Deciding how we invest based on how the neighbors or the in-laws are doing is a one-way ticket to lottery hell. This is madness; we need to set ourselves sensible, measurable goals, not ones determined by the luck or skills of others.

DIVIDEND DILEMMAS

One of the odder bits of framing, suggest Hersh Shefrin and Meir Statman,24 has to do with how we treat dividends from stocks. People tend to get very, very angry at dividend cuts, even though these are often in their best interests, because sometimes retaining funds that would otherwise be paid out to shareholders is the best way for a corporation to raise money to invest in new ideas. The researchers propose that although stocks are treated by most people as belonging to the lottery portfolio, the same people tend to treat dividends as belonging to the insurance portfolio—which is peculiar, but no more so than a range of other behaviors we've seen.

In fact, dividends may offer an interesting route out of some of our more damaging psychogical traits. Shinichi Hirota and Shyam Sunder25 have shown that the difference between vaguely rational investors and very irrational ones can be explained by the way in which they use dividends to anchor their expectations. Investors who use dividends as a starting point for valuation analysis are basing it upon something they can't affect, and this provides a basis for rational analysis of future earnings. The alternative seems to be to base valuation analysis on share price and this leads to the nasty issue of market reflexivity we discussed earlier: share prices can be a self-fulfilling prophecy under certain circumstances.

Further evidence supporting this idea shows that where there is unusual uncertainty about the future trajectory of dividends it's quite likely that the share price of the stock will get out of whack with its fundamental valuation. Basically, the anchor of the dividend is no longer reliable, and no longer a basis for rational analysis.

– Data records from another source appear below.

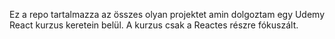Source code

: Ez a repo tartalmazza az összes olyan projektet amin dolgoztam egy Udemy React kurzus keretein belül.
A kurzus csak a Reactes részre fókuszált.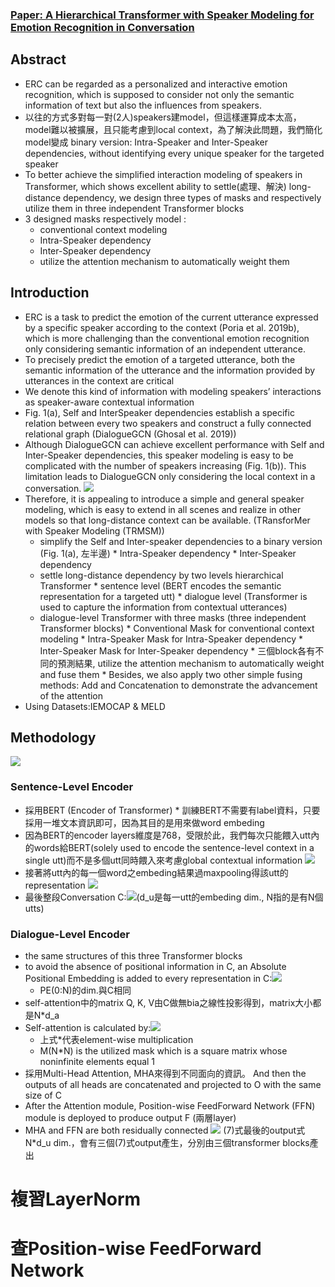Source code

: ### [Paper: A Hierarchical Transformer with Speaker Modeling for Emotion Recognition in Conversation](https://arxiv.org/pdf/2012.14781.pdf)
## Abstract
*    ERC can be regarded as a personalized and interactive emotion recognition, which is supposed to consider not only the semantic information of text but also the influences from speakers.
*    以往的方式多對每一對(2人)speakers建model，但這樣運算成本太高，model難以被擴展，且只能考慮到local context，為了解決此問題，我們簡化model變成 binary version: Intra-Speaker and Inter-Speaker dependencies, without identifying every unique speaker for the targeted speaker
*    To better achieve the simplified interaction modeling of speakers in Transformer, which shows excellent ability to settle(處理、解決) long-distance dependency, we design three types of masks and respectively utilize them in three independent Transformer blocks
*    3 designed masks respectively model : 
        *    conventional context modeling
        *    Intra-Speaker dependency
        *    Inter-Speaker dependency
        *    utilize the attention mechanism to automatically weight them
## Introduction
*    ERC is a task to predict the emotion of the current utterance expressed by a specific speaker according to the context (Poria et al. 2019b), which is more challenging than the conventional emotion recognition only considering semantic information of an independent utterance.
*    To precisely predict the emotion of a targeted utterance, both the semantic information of the utterance and the information provided by utterances in the context are critical
*    We denote this kind of information with modeling speakers’ interactions as speaker-aware contextual information
*    Fig. 1(a), Self and InterSpeaker dependencies establish a specific relation between every two speakers and construct a fully connected relational graph (DialogueGCN (Ghosal et al. 2019))
*    Although DialogueGCN can achieve excellent performance with Self and Inter-Speaker dependencies, this speaker modeling is easy to be complicated with the number of speakers increasing (Fig. 1(b)). This limitation leads to DialogueGCN only considering the local context in a conversation.
![](https://i.imgur.com/duBcZvO.png)
*    Therefore, it is appealing to introduce a simple and general speaker modeling, which is easy to extend in all scenes and realize in other models so that long-distance context can be available. (TRansforMer with Speaker Modeling (TRMSM))
        *    simplify the Self and Inter-speaker dependencies to a binary version (Fig. 1(a), 左半邊)
            *    Intra-Speaker dependency
            *     Inter-Speaker dependency
        *    settle long-distance dependency by two levels hierarchical Transformer
            *    sentence level (BERT encodes the semantic representation for a targeted utt)
            *    dialogue level (Transformer is used to capture the information from contextual utterances)
        *    dialogue-level Transformer with three masks (three independent Transformer blocks)
            *    Conventional Mask for conventional context modeling
            *    Intra-Speaker Mask for Intra-Speaker dependency
            *    Inter-Speaker Mask for Inter-Speaker dependency
            *    三個block各有不同的預測結果, utilize the attention mechanism to automatically weight and fuse them
            *    Besides, we also apply two other simple fusing methods: Add and Concatenation to demonstrate the advancement of the attention
*    Using Datasets:IEMOCAP & MELD

## Methodology
![](https://i.imgur.com/q3GmuMX.png)
### Sentence-Level Encoder
*    採用BERT (Encoder of Transformer)
    *    訓練BERT不需要有label資料，只要採用一堆文本資訊即可，因為其目的是用來做word embeding
*    因為BERT的encoder layers維度是768，受限於此，我們每次只能餵入utt內的words給BERT(solely used to encode the sentence-level context in a single utt)而不是多個utt同時餵入來考慮global contextual information
![](https://i.imgur.com/MaFWMEj.png)
*    接著將utt內的每一個word之embeding結果過maxpooling得該utt的representation
![](https://i.imgur.com/Dm2A6pg.png)
*    最後整段Conversation C:![](https://i.imgur.com/A73R544.png)(d_u是每一utt的embeding dim., N指的是有N個utts)
### Dialogue-Level Encoder
*    the same structures of this three Transformer blocks
*    to avoid the absence of positional information in C, an Absolute Positional Embedding is added to every representation in C:![](https://i.imgur.com/PaLyRQt.png)
        *    PE(0:N)的dim.與C相同
*    self-attention中的matrix Q, K, V由C做無bia之線性投影得到，matrix大小都是N*d_a
*    Self-attention is calculated by:![](https://i.imgur.com/Gv8y6CQ.png)
        *    上式*代表element-wise multiplication
        *    M(N*N) is the utilized mask which is a square matrix whose noninfinite elements equal 1
*    採用Multi-Head Attention, MHA來得到不同面向的資訊。 And then the outputs of all heads are concatenated and projected to O with the same size of C
*    After the Attention module, Position-wise FeedForward Network (FFN) module is deployed to produce output F (兩層layer)
*    MHA and FFN are both residually connected
![](https://i.imgur.com/Xq37AOJ.png)
(7)式最後的output式N*d_u dim.，會有三個(7)式output產生，分別由三個transformer blocks產出
# 複習LayerNorm
# 查Position-wise FeedForward Network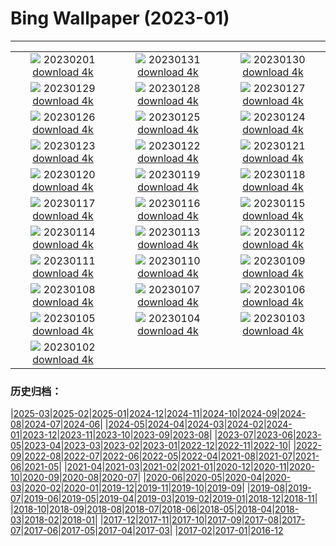 # Bing Wallpaper (2023-01)
**************
| | | |
| :----: | :----: | :----: |
| ![](https://www.bing.com/th?id=OHR.SunriseCastle_IT-IT9001887835_1920x1080.jpg) 20230201 [download 4k](https://www.bing.com/th?id=OHR.SunriseCastle_IT-IT9001887835_UHD.jpg) | ![](https://www.bing.com/th?id=OHR.ZebraTrio_IT-IT2903449182_1920x1080.jpg) 20230131 [download 4k](https://www.bing.com/th?id=OHR.ZebraTrio_IT-IT2903449182_UHD.jpg) | ![](https://www.bing.com/th?id=OHR.IceSailingBalaton_IT-IT2657386089_1920x1080.jpg) 20230130 [download 4k](https://www.bing.com/th?id=OHR.IceSailingBalaton_IT-IT2657386089_UHD.jpg) |
| ![](https://www.bing.com/th?id=OHR.BlackbirdDay_IT-IT2366493161_1920x1080.jpg) 20230129 [download 4k](https://www.bing.com/th?id=OHR.BlackbirdDay_IT-IT2366493161_UHD.jpg) | ![](https://www.bing.com/th?id=OHR.BlueBahamas_IT-IT2183576363_1920x1080.jpg) 20230128 [download 4k](https://www.bing.com/th?id=OHR.BlueBahamas_IT-IT2183576363_UHD.jpg) | ![](https://www.bing.com/th?id=OHR.RedMangrove_IT-IT1954626152_1920x1080.jpg) 20230127 [download 4k](https://www.bing.com/th?id=OHR.RedMangrove_IT-IT1954626152_UHD.jpg) |
| ![](https://www.bing.com/th?id=OHR.HighArchChina_IT-IT3051925170_1920x1080.jpg) 20230126 [download 4k](https://www.bing.com/th?id=OHR.HighArchChina_IT-IT3051925170_UHD.jpg) | ![](https://www.bing.com/th?id=OHR.BirksofAberfeldy_IT-IT2525292243_1920x1080.jpg) 20230125 [download 4k](https://www.bing.com/th?id=OHR.BirksofAberfeldy_IT-IT2525292243_UHD.jpg) | ![](https://www.bing.com/th?id=OHR.ColleSantaLucia_IT-IT2210632651_1920x1080.jpg) 20230124 [download 4k](https://www.bing.com/th?id=OHR.ColleSantaLucia_IT-IT2210632651_UHD.jpg) |
| ![](https://www.bing.com/th?id=OHR.SunriseMoai_IT-IT9686868369_1920x1080.jpg) 20230123 [download 4k](https://www.bing.com/th?id=OHR.SunriseMoai_IT-IT9686868369_UHD.jpg) | ![](https://www.bing.com/th?id=OHR.YearRabbit_IT-IT9279263246_1920x1080.jpg) 20230122 [download 4k](https://www.bing.com/th?id=OHR.YearRabbit_IT-IT9279263246_UHD.jpg) | ![](https://www.bing.com/th?id=OHR.HuggingKanga_IT-IT8726227642_1920x1080.jpg) 20230121 [download 4k](https://www.bing.com/th?id=OHR.HuggingKanga_IT-IT8726227642_UHD.jpg) |
| ![](https://www.bing.com/th?id=OHR.FalklandKings_IT-IT8370379110_1920x1080.jpg) 20230120 [download 4k](https://www.bing.com/th?id=OHR.FalklandKings_IT-IT8370379110_UHD.jpg) | ![](https://www.bing.com/th?id=OHR.SFFParkCity_IT-IT7821190714_1920x1080.jpg) 20230119 [download 4k](https://www.bing.com/th?id=OHR.SFFParkCity_IT-IT7821190714_UHD.jpg) | ![](https://www.bing.com/th?id=OHR.WhiteSands_IT-IT6695346644_1920x1080.jpg) 20230118 [download 4k](https://www.bing.com/th?id=OHR.WhiteSands_IT-IT6695346644_UHD.jpg) |
| ![](https://www.bing.com/th?id=OHR.SessileOaks_IT-IT5903708710_1920x1080.jpg) 20230117 [download 4k](https://www.bing.com/th?id=OHR.SessileOaks_IT-IT5903708710_UHD.jpg) | ![](https://www.bing.com/th?id=OHR.FrozenBubblesAlberta_IT-IT1840434628_1920x1080.jpg) 20230116 [download 4k](https://www.bing.com/th?id=OHR.FrozenBubblesAlberta_IT-IT1840434628_UHD.jpg) | ![](https://www.bing.com/th?id=OHR.Turku_IT-IT3062234350_1920x1080.jpg) 20230115 [download 4k](https://www.bing.com/th?id=OHR.Turku_IT-IT3062234350_UHD.jpg) |
| ![](https://www.bing.com/th?id=OHR.DonkeyFeast_IT-IT2447244740_1920x1080.jpg) 20230114 [download 4k](https://www.bing.com/th?id=OHR.DonkeyFeast_IT-IT2447244740_UHD.jpg) | ![](https://www.bing.com/th?id=OHR.Pneumatocysts_IT-IT2515492837_1920x1080.jpg) 20230113 [download 4k](https://www.bing.com/th?id=OHR.Pneumatocysts_IT-IT2515492837_UHD.jpg) | ![](https://www.bing.com/th?id=OHR.RumeliHisari_IT-IT6683090388_1920x1080.jpg) 20230112 [download 4k](https://www.bing.com/th?id=OHR.RumeliHisari_IT-IT6683090388_UHD.jpg) |
| ![](https://www.bing.com/th?id=OHR.Umschreibung_IT-IT6840512006_1920x1080.jpg) 20230111 [download 4k](https://www.bing.com/th?id=OHR.Umschreibung_IT-IT6840512006_UHD.jpg) | ![](https://www.bing.com/th?id=OHR.HummockIce_IT-IT5527836385_1920x1080.jpg) 20230110 [download 4k](https://www.bing.com/th?id=OHR.HummockIce_IT-IT5527836385_UHD.jpg) | ![](https://www.bing.com/th?id=OHR.BisonWindCave_IT-IT3745735092_1920x1080.jpg) 20230109 [download 4k](https://www.bing.com/th?id=OHR.BisonWindCave_IT-IT3745735092_UHD.jpg) |
| ![](https://www.bing.com/th?id=OHR.Breckenridge_IT-IT2584997816_1920x1080.jpg) 20230108 [download 4k](https://www.bing.com/th?id=OHR.Breckenridge_IT-IT2584997816_UHD.jpg) | ![](https://www.bing.com/th?id=OHR.Mohair_IT-IT1776662253_1920x1080.jpg) 20230107 [download 4k](https://www.bing.com/th?id=OHR.Mohair_IT-IT1776662253_UHD.jpg) | ![](https://www.bing.com/th?id=OHR.RomePiazzaNavona_IT-IT7494581195_1920x1080.jpg) 20230106 [download 4k](https://www.bing.com/th?id=OHR.RomePiazzaNavona_IT-IT7494581195_UHD.jpg) |
| ![](https://www.bing.com/th?id=OHR.HIISSF_IT-IT8410923580_1920x1080.jpg) 20230105 [download 4k](https://www.bing.com/th?id=OHR.HIISSF_IT-IT8410923580_UHD.jpg) | ![](https://www.bing.com/th?id=OHR.Perihelion_IT-IT8012619951_1920x1080.jpg) 20230104 [download 4k](https://www.bing.com/th?id=OHR.Perihelion_IT-IT8012619951_UHD.jpg) | ![](https://www.bing.com/th?id=OHR.SandhillSleeping_IT-IT7269050580_1920x1080.jpg) 20230103 [download 4k](https://www.bing.com/th?id=OHR.SandhillSleeping_IT-IT7269050580_UHD.jpg) |
| ![](https://www.bing.com/th?id=OHR.HohenzollernBurg_IT-IT6459453242_1920x1080.jpg) 20230102 [download 4k](https://www.bing.com/th?id=OHR.HohenzollernBurg_IT-IT6459453242_UHD.jpg) |  |  |

### 历史归档：

|[2025-03](2025-03/2025-03.md)|[2025-02](2025-02/2025-02.md)|[2025-01](2025-01/2025-01.md)|[2024-12](2024-12/2024-12.md)|[2024-11](2024-11/2024-11.md)|[2024-10](2024-10/2024-10.md)|[2024-09](2024-09/2024-09.md)|[2024-08](2024-08/2024-08.md)|[2024-07](2024-07/2024-07.md)|[2024-06](2024-06/2024-06.md)|
|[2024-05](2024-05/2024-05.md)|[2024-04](2024-04/2024-04.md)|[2024-03](2024-03/2024-03.md)|[2024-02](2024-02/2024-02.md)|[2024-01](2024-01/2024-01.md)|[2023-12](2023-12/2023-12.md)|[2023-11](2023-11/2023-11.md)|[2023-10](2023-10/2023-10.md)|[2023-09](2023-09/2023-09.md)|[2023-08](2023-08/2023-08.md)|
|[2023-07](2023-07/2023-07.md)|[2023-06](2023-06/2023-06.md)|[2023-05](2023-05/2023-05.md)|[2023-04](2023-04/2023-04.md)|[2023-03](2023-03/2023-03.md)|[2023-02](2023-02/2023-02.md)|[2023-01](2023-01/2023-01.md)|[2022-12](2022-12/2022-12.md)|[2022-11](2022-11/2022-11.md)|[2022-10](2022-10/2022-10.md)|
|[2022-09](2022-09/2022-09.md)|[2022-08](2022-08/2022-08.md)|[2022-07](2022-07/2022-07.md)|[2022-06](2022-06/2022-06.md)|[2022-05](2022-05/2022-05.md)|[2022-04](2022-04/2022-04.md)|[2021-08](2021-08/2021-08.md)|[2021-07](2021-07/2021-07.md)|[2021-06](2021-06/2021-06.md)|[2021-05](2021-05/2021-05.md)|
|[2021-04](2021-04/2021-04.md)|[2021-03](2021-03/2021-03.md)|[2021-02](2021-02/2021-02.md)|[2021-01](2021-01/2021-01.md)|[2020-12](2020-12/2020-12.md)|[2020-11](2020-11/2020-11.md)|[2020-10](2020-10/2020-10.md)|[2020-09](2020-09/2020-09.md)|[2020-08](2020-08/2020-08.md)|[2020-07](2020-07/2020-07.md)|
|[2020-06](2020-06/2020-06.md)|[2020-05](2020-05/2020-05.md)|[2020-04](2020-04/2020-04.md)|[2020-03](2020-03/2020-03.md)|[2020-02](2020-02/2020-02.md)|[2020-01](2020-01/2020-01.md)|[2019-12](2019-12/2019-12.md)|[2019-11](2019-11/2019-11.md)|[2019-10](2019-10/2019-10.md)|[2019-09](2019-09/2019-09.md)|
|[2019-08](2019-08/2019-08.md)|[2019-07](2019-07/2019-07.md)|[2019-06](2019-06/2019-06.md)|[2019-05](2019-05/2019-05.md)|[2019-04](2019-04/2019-04.md)|[2019-03](2019-03/2019-03.md)|[2019-02](2019-02/2019-02.md)|[2019-01](2019-01/2019-01.md)|[2018-12](2018-12/2018-12.md)|[2018-11](2018-11/2018-11.md)|
|[2018-10](2018-10/2018-10.md)|[2018-09](2018-09/2018-09.md)|[2018-08](2018-08/2018-08.md)|[2018-07](2018-07/2018-07.md)|[2018-06](2018-06/2018-06.md)|[2018-05](2018-05/2018-05.md)|[2018-04](2018-04/2018-04.md)|[2018-03](2018-03/2018-03.md)|[2018-02](2018-02/2018-02.md)|[2018-01](2018-01/2018-01.md)|
|[2017-12](2017-12/2017-12.md)|[2017-11](2017-11/2017-11.md)|[2017-10](2017-10/2017-10.md)|[2017-09](2017-09/2017-09.md)|[2017-08](2017-08/2017-08.md)|[2017-07](2017-07/2017-07.md)|[2017-06](2017-06/2017-06.md)|[2017-05](2017-05/2017-05.md)|[2017-04](2017-04/2017-04.md)|[2017-03](2017-03/2017-03.md)|
|[2017-02](2017-02/2017-02.md)|[2017-01](2017-01/2017-01.md)|[2016-12](2016-12/2016-12.md)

Of course, stocks that don't pay a dividend will also be harder to value: as many of these are high growth or speculative corporations to start with it's easy to see that the valuations of these can often disappear on a tangent of their own, regardless of reality, whatever that may be.

Given this type of extrapolation from dividends to future earnings it's not hard to see why people get a bit upset at dividend cuts, as they cut across rational analysis. Nonetheless, valuation methods that include dividends are far less susceptible to social pressures than those merely based on share price. A dividend is generally not determined by how much investors want it to be, but a share price may be.